What the task asks:
Look through the entries for the string "ταινία" and copy every line where it shows up.

Dataset records:
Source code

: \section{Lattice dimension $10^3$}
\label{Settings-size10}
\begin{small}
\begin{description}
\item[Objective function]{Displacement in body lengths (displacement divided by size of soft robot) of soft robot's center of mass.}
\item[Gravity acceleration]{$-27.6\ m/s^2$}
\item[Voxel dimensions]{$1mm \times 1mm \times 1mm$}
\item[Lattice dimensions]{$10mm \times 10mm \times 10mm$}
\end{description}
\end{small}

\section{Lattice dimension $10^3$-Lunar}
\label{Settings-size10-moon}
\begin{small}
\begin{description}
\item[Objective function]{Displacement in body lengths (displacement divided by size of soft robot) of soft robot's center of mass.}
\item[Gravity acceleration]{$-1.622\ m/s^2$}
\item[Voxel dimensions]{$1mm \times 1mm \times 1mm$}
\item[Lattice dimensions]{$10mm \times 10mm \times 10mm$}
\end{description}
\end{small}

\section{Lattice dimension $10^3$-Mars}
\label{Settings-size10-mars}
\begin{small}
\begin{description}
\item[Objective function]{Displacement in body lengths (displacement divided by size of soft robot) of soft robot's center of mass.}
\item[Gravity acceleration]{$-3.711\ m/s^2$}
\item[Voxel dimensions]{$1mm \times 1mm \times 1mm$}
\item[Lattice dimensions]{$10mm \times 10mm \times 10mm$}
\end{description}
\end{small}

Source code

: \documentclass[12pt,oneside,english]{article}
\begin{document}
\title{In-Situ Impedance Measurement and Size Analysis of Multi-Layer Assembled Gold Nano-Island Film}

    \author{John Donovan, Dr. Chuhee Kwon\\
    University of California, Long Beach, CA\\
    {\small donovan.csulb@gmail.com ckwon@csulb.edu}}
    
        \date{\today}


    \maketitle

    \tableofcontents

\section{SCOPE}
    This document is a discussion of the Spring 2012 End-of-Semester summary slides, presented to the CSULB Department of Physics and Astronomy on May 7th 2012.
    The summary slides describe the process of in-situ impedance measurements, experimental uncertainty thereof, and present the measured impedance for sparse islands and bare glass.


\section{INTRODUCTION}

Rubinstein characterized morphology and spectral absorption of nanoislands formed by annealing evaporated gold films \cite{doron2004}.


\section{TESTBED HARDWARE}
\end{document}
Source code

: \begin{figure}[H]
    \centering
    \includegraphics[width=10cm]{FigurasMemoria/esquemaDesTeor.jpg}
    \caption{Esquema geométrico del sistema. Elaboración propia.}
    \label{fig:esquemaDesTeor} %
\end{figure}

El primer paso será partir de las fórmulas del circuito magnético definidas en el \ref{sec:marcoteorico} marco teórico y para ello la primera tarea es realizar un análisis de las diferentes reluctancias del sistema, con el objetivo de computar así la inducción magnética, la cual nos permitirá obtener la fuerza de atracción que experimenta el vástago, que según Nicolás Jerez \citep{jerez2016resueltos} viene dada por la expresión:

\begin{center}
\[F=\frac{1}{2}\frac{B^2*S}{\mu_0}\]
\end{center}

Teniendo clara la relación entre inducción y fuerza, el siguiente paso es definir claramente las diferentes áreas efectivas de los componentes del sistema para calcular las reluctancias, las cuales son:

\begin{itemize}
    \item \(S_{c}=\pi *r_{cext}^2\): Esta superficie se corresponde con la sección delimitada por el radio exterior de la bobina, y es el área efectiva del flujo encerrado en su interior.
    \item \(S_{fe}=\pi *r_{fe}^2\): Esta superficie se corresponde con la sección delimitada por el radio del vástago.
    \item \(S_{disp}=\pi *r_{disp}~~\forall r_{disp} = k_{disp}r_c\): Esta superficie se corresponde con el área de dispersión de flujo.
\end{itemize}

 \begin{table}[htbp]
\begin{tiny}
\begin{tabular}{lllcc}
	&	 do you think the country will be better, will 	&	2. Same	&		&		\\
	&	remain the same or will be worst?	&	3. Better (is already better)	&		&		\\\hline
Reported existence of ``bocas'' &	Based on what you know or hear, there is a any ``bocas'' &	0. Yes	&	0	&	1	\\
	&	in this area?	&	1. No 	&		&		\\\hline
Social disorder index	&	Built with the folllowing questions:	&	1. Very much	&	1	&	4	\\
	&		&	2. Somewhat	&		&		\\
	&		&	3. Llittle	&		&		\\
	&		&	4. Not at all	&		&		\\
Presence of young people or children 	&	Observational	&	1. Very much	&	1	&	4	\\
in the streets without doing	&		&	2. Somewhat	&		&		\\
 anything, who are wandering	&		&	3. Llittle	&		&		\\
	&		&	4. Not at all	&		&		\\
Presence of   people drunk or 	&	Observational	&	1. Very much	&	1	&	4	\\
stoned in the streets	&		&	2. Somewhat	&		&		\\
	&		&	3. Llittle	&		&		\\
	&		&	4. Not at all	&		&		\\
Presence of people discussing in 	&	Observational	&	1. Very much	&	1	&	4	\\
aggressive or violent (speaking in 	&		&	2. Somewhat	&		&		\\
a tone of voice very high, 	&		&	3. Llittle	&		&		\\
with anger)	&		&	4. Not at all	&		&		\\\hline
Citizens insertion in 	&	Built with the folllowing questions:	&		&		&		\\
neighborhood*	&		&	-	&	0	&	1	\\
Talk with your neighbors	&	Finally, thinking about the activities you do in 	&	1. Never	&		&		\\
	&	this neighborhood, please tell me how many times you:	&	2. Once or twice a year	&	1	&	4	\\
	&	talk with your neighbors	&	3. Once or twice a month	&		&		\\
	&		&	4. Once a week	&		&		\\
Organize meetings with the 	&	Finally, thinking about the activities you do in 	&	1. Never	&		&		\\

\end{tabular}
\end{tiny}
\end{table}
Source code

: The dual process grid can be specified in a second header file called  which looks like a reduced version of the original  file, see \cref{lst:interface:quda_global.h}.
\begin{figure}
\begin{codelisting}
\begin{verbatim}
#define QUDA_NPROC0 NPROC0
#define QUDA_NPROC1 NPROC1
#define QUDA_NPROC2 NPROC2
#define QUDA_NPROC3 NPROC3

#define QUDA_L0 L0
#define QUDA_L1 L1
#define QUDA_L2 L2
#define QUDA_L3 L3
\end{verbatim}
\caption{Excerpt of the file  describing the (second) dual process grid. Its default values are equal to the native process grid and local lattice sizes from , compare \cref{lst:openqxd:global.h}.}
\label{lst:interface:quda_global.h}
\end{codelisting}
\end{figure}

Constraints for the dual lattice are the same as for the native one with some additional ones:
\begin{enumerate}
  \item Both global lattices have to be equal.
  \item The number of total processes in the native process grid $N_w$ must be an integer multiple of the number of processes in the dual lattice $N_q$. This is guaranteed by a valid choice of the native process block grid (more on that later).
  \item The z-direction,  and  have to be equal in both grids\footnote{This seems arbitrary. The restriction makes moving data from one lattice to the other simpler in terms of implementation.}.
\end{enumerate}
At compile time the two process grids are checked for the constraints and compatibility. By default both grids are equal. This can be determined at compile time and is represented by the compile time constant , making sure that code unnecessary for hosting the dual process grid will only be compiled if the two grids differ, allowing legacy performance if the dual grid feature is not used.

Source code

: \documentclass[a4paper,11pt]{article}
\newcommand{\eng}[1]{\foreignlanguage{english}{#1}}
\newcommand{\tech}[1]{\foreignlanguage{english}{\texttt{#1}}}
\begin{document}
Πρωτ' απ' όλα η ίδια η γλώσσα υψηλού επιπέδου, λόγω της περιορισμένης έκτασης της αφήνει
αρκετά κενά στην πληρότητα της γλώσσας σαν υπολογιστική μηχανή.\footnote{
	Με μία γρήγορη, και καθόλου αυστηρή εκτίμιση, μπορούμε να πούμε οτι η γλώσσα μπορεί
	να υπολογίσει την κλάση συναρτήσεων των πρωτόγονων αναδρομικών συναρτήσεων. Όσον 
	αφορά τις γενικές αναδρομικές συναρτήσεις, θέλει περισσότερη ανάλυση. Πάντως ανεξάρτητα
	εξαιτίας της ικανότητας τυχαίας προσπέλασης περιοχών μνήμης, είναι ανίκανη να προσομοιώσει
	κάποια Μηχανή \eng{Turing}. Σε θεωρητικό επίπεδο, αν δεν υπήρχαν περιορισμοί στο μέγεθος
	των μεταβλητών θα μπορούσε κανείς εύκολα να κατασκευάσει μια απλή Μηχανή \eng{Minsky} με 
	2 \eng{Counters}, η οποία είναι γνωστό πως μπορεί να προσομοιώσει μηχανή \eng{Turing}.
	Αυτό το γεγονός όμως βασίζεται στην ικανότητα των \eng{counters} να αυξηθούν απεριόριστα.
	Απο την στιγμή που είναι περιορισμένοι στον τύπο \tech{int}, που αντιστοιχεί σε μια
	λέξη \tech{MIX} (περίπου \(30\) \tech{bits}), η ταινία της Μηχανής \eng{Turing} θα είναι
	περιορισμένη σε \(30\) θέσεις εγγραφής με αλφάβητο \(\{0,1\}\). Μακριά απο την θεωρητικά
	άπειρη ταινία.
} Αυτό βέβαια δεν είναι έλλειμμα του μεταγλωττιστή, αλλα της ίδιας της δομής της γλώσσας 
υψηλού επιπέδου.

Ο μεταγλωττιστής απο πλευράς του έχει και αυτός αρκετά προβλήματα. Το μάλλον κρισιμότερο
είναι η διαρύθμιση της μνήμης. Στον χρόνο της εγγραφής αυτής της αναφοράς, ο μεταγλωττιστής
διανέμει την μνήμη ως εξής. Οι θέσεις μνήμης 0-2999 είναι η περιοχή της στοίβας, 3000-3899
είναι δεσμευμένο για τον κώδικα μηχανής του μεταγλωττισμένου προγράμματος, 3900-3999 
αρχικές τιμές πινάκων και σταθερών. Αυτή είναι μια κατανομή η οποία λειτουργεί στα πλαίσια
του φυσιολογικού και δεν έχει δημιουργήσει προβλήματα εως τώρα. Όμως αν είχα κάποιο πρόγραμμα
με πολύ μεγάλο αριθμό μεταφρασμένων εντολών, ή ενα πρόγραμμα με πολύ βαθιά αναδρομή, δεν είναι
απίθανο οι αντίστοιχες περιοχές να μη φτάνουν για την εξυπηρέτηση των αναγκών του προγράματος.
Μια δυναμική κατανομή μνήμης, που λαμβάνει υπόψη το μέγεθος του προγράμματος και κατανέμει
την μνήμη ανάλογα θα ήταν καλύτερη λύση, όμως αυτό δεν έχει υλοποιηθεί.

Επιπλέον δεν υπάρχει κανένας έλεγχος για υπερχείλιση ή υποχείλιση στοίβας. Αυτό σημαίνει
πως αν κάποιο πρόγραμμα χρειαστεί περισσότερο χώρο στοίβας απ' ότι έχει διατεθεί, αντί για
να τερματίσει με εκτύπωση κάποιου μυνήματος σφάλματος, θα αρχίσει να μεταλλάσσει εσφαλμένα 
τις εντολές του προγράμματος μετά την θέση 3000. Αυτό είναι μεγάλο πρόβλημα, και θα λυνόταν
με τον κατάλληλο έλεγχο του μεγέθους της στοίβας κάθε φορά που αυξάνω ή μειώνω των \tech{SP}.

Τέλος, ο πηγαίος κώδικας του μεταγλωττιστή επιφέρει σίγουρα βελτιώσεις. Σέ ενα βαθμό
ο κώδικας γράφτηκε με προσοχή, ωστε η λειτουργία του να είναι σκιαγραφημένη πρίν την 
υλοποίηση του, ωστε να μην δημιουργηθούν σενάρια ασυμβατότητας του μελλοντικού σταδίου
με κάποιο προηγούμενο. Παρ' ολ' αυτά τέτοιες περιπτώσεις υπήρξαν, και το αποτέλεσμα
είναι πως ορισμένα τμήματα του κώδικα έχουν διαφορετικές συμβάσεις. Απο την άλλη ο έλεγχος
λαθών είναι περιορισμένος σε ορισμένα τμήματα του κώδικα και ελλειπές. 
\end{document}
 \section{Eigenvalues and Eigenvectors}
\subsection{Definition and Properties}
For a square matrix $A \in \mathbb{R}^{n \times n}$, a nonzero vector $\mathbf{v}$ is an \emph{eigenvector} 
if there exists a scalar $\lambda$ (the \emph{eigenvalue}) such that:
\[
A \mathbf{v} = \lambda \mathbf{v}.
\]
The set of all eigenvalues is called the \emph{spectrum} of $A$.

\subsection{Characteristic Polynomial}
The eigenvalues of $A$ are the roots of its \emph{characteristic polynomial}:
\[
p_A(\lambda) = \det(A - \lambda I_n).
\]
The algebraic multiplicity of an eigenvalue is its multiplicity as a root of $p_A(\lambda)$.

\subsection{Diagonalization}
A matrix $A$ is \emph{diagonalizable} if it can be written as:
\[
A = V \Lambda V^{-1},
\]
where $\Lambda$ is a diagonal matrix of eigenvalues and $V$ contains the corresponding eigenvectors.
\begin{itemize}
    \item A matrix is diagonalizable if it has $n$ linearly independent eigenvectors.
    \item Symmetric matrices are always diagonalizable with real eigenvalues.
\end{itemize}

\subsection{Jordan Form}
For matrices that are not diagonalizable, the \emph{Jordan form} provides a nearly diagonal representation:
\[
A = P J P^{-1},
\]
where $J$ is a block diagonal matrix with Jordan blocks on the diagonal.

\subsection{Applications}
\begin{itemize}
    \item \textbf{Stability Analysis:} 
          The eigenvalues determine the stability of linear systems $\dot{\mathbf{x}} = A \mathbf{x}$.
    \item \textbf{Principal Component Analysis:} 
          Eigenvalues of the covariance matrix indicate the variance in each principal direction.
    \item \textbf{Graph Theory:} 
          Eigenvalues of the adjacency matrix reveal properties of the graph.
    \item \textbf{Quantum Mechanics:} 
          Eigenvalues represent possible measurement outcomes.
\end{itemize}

Reply to the task:
	λέξη \tech{MIX} (περίπου \(30\) \tech{bits}), η ταινία της Μηχανής \eng{Turing} θα είναι
	άπειρη ταινία.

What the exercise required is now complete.